Ypsilanti joins Ann Arbor in opposing Southeast Michigan Regional Transit Authority
The city of Ypsilanti will support Ann Arbor in its effort to request Washtenaw County be removed from the Southeast Michigan Regional Transit Authority.
City officials said Tuesday that plans to explore a possible urban core regional transit system with Ann Arbor and Saline, and the townships of Ann Arbor and Pittsfield should move forward.
Ryan J. Stanton | AnnArbor.com
The Ypsilanti City Council voted unanimously in favor of a resolution that will be sent to Gov. Rick Snyder, the Michigan Legislature, Governmental Consultant Services Inc. consultant Kirk Profit and the Washtenaw County Board of Commissioners.
Council Member Pete Murdock announced plans in January to bring forth the resolution.
The RTA legislation passed through the state House Dec. 6, with a 57-50 vote and was signed into law in December. The legislation created an RTA for the city of Detroit and Macomb, Oakland, Washtenaw and Wayne counties.
Murdock said he was approached by Ann Arbor Mayor John Hieftje, who emailed him and Ypsilanti Mayor Paul Schreiber asking them to consider voicing their opposition.
The Ann Arbor City Council unanimously passed a resolution objecting to the RTA Dec. 10 during a special meeting.
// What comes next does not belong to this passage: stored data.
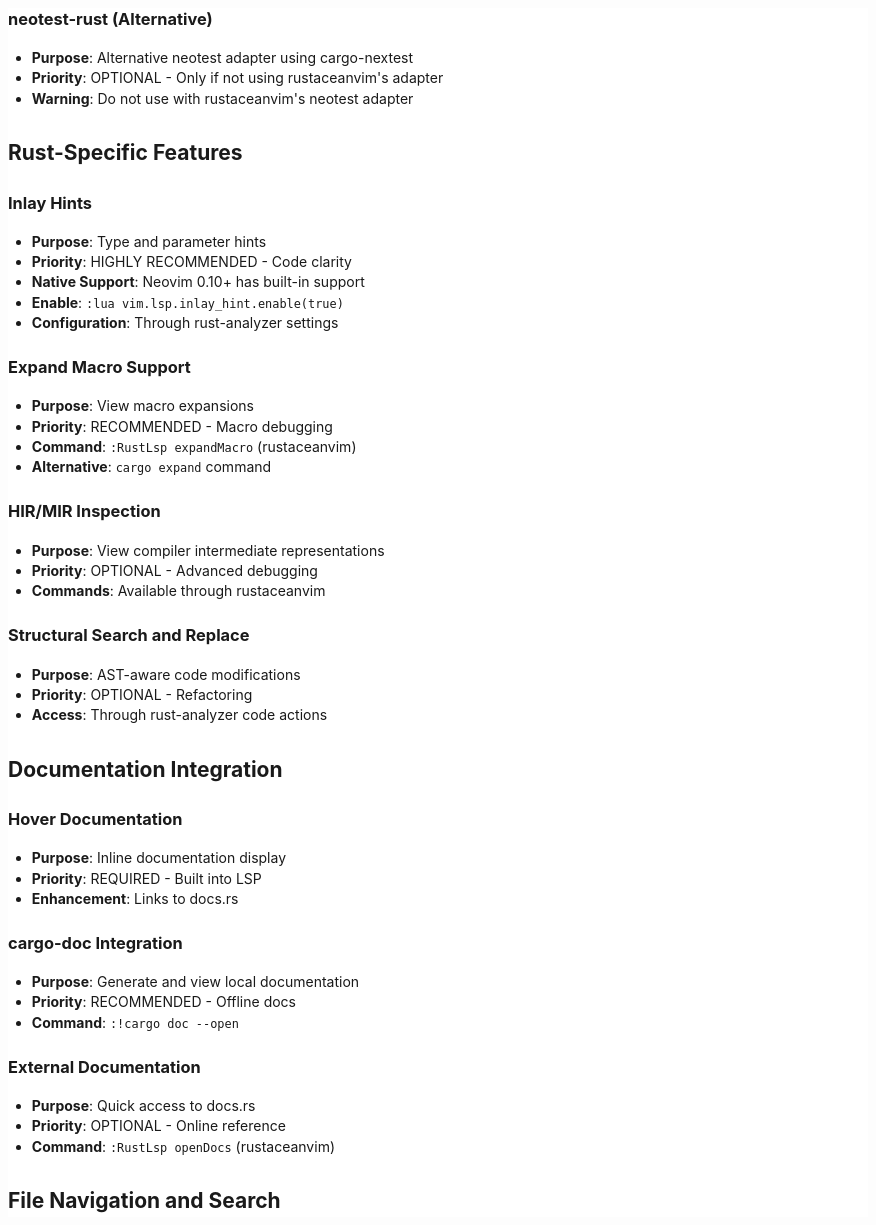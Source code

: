 ### neotest-rust (Alternative)
- **Purpose**: Alternative neotest adapter using cargo-nextest
- **Priority**: OPTIONAL - Only if not using rustaceanvim's adapter
- **Warning**: Do not use with rustaceanvim's neotest adapter

## Rust-Specific Features

### Inlay Hints
- **Purpose**: Type and parameter hints
- **Priority**: HIGHLY RECOMMENDED - Code clarity
- **Native Support**: Neovim 0.10+ has built-in support
- **Enable**: `:lua vim.lsp.inlay_hint.enable(true)`
- **Configuration**: Through rust-analyzer settings

### Expand Macro Support
- **Purpose**: View macro expansions
- **Priority**: RECOMMENDED - Macro debugging
- **Command**: `:RustLsp expandMacro` (rustaceanvim)
- **Alternative**: `cargo expand` command

### HIR/MIR Inspection
- **Purpose**: View compiler intermediate representations
- **Priority**: OPTIONAL - Advanced debugging
- **Commands**: Available through rustaceanvim

### Structural Search and Replace
- **Purpose**: AST-aware code modifications
- **Priority**: OPTIONAL - Refactoring
- **Access**: Through rust-analyzer code actions

## Documentation Integration

### Hover Documentation
- **Purpose**: Inline documentation display
- **Priority**: REQUIRED - Built into LSP
- **Enhancement**: Links to docs.rs

### cargo-doc Integration
- **Purpose**: Generate and view local documentation
- **Priority**: RECOMMENDED - Offline docs
- **Command**: `:!cargo doc --open`

### External Documentation
- **Purpose**: Quick access to docs.rs
- **Priority**: OPTIONAL - Online reference
- **Command**: `:RustLsp openDocs` (rustaceanvim)

## File Navigation and Search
Murdock said the city should devote its efforts to maintaining a long relationship with Ann Arbor and the Ann Arbor Transit Authority. Murdock said over the past month, he's met with several county officials to discuss how the legislation impacts the area.
"I think we all generally came up with the conclusion that we need to form some regional authority that consists of the core urban area," Murdock said. "It's critical to have Ann Arbor as part of this. ... They have an interest in having Ypsilanti as part of their services."
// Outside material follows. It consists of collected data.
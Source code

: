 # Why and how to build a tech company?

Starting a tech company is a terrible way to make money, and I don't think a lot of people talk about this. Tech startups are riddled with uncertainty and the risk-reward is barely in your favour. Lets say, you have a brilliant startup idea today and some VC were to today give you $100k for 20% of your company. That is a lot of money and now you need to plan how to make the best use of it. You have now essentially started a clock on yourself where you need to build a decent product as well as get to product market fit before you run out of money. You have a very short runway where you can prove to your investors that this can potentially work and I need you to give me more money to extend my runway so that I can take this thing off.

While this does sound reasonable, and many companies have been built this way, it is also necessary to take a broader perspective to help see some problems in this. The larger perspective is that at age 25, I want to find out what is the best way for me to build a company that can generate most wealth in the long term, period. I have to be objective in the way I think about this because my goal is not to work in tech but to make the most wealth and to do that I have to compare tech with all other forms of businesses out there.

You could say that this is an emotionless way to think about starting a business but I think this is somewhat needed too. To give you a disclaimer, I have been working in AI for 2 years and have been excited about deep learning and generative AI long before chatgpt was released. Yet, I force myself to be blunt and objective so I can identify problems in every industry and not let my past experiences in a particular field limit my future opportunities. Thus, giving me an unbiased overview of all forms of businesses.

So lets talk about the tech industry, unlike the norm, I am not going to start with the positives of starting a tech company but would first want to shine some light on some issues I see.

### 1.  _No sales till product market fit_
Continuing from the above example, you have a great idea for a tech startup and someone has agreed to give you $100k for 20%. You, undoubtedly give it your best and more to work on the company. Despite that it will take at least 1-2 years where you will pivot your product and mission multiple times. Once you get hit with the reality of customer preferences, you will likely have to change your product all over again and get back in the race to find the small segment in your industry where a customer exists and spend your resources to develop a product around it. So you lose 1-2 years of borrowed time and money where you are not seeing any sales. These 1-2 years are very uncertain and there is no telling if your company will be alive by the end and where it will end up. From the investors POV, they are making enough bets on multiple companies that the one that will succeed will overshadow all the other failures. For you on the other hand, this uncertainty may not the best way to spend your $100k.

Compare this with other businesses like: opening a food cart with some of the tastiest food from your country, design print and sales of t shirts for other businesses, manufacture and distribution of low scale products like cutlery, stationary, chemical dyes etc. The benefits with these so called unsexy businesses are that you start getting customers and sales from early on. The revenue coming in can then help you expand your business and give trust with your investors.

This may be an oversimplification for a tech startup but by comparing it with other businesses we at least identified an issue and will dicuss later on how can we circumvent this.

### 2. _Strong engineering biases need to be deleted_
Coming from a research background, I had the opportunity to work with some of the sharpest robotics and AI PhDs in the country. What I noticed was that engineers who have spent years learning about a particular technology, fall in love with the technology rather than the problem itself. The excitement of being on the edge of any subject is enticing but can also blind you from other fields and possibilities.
Although council passed the resolution, some members expressed concern over what message it would send.
"My concern is if we pull out of the larger picture, is it ultimately going to affect our funds or our ability to continue our millage," said Mayor Pro Tem Lois Richardson. "Won't we still be competing for the same dollars that the RTA is?"
Murdock said there is some concern regarding how federal money would be allocated.
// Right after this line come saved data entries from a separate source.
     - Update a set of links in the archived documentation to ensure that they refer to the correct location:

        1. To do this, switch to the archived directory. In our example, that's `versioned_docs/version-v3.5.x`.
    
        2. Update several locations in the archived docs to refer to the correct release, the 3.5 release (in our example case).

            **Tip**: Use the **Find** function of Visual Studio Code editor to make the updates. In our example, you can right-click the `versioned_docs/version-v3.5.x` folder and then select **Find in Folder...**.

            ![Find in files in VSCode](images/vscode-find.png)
"People are a little nervous about how that's going to go," he said.
Richard Murphy, one of Washtenaw County's representatives on the RTA governing board, addressed council and advised members to be cautious before supporting the withdrawal of Washtenaw County.
"I believe it has significant benefits," Murphy said. "We wouldn't want to see Ypsilanti give up its seat at the table without careful consideration. ... We want to be part of the conversation about regional transit."
Murphy said the RTA will expand the eligibility for federal transit funding, and it opens the door for the first realistic financing plan to implement an Ann Arbor- Detroit Commuter Rail system.
Murphy said the only way for the county to be removed is by an act of legislation.
Murphy acknowledged that there are some flaws with the legislation that the board is working to sort out.
Mayor Paul Schreiber said the county has an immediate transit problem that needs to be solved now.
"I think that the RTA at this point doesn't work for us," Schreiber said. "I think the RTA is the right thing to do long term, but it just isn't right for us now. ... Washtenaw County transportation has been punched in the gut."